* Collected data:
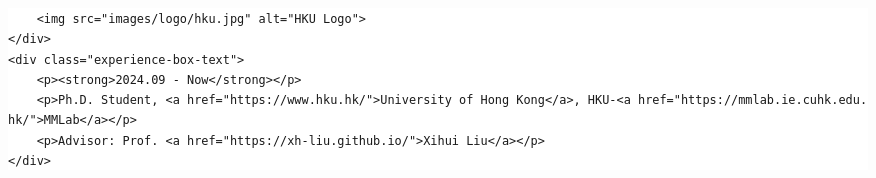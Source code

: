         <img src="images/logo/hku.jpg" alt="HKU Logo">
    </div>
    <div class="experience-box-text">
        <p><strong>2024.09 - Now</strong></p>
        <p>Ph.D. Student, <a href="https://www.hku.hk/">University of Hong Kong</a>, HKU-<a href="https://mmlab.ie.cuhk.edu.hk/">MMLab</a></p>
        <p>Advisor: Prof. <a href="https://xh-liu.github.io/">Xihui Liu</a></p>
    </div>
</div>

---

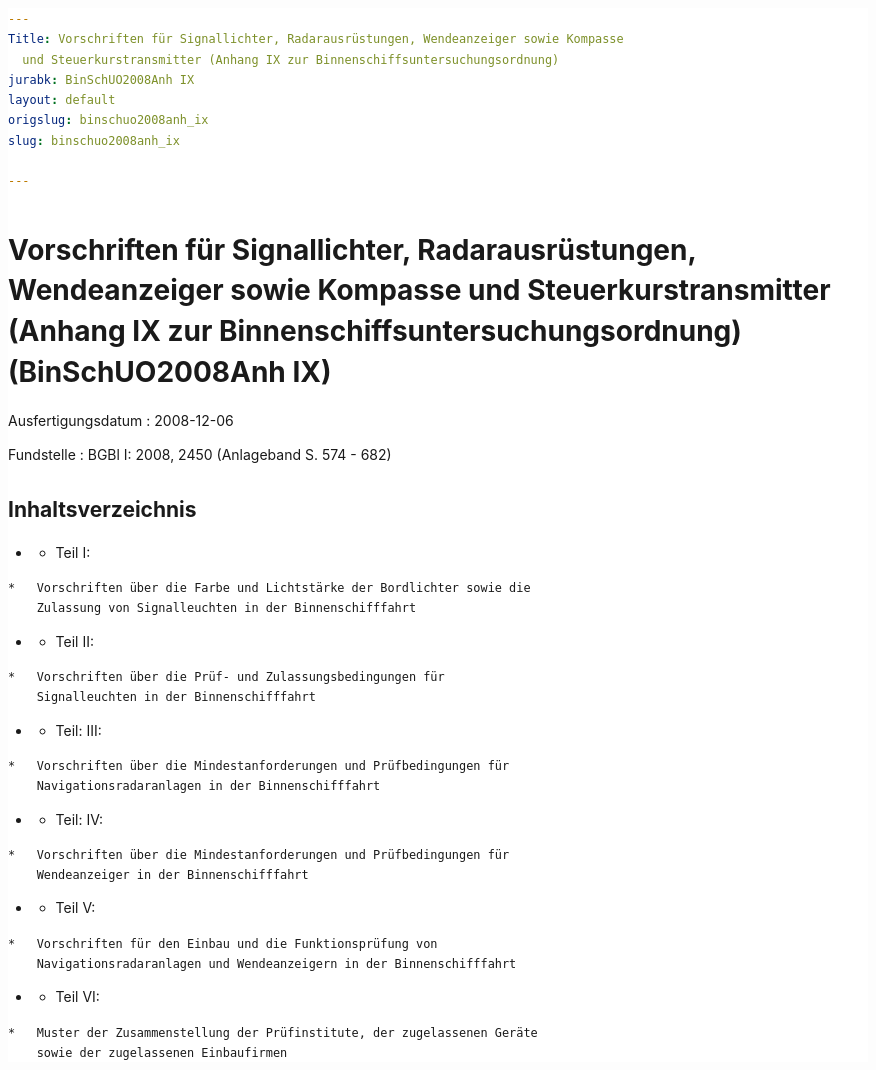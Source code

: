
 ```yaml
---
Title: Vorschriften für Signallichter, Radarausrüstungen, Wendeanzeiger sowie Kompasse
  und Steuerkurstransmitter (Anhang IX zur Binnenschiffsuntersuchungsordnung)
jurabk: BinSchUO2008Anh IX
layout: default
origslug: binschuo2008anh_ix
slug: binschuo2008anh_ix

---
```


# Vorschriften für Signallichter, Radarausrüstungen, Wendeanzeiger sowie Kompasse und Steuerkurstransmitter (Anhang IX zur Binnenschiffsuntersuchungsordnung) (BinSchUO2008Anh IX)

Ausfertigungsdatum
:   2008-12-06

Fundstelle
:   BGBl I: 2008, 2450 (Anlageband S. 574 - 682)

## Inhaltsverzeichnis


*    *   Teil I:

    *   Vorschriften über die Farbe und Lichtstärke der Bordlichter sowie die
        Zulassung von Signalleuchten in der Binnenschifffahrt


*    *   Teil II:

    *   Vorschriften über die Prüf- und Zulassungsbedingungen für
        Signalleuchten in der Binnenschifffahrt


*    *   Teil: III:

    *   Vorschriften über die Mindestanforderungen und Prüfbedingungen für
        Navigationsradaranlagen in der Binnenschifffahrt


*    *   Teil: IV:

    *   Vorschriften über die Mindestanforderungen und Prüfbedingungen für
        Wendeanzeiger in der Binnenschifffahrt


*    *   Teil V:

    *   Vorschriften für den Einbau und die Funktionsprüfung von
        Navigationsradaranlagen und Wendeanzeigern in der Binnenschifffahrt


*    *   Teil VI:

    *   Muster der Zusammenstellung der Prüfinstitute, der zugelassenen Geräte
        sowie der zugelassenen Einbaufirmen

* WHAT YOU NEED TO DO:
Every line above with the string "Steuerkurstransmitter" in it should be copied into the answer.

* YOUR SOLUTION:
  und Steuerkurstransmitter (Anhang IX zur Binnenschiffsuntersuchungsordnung)
# Vorschriften für Signallichter, Radarausrüstungen, Wendeanzeiger sowie Kompasse und Steuerkurstransmitter (Anhang IX zur Binnenschiffsuntersuchungsordnung) (BinSchUO2008Anh IX)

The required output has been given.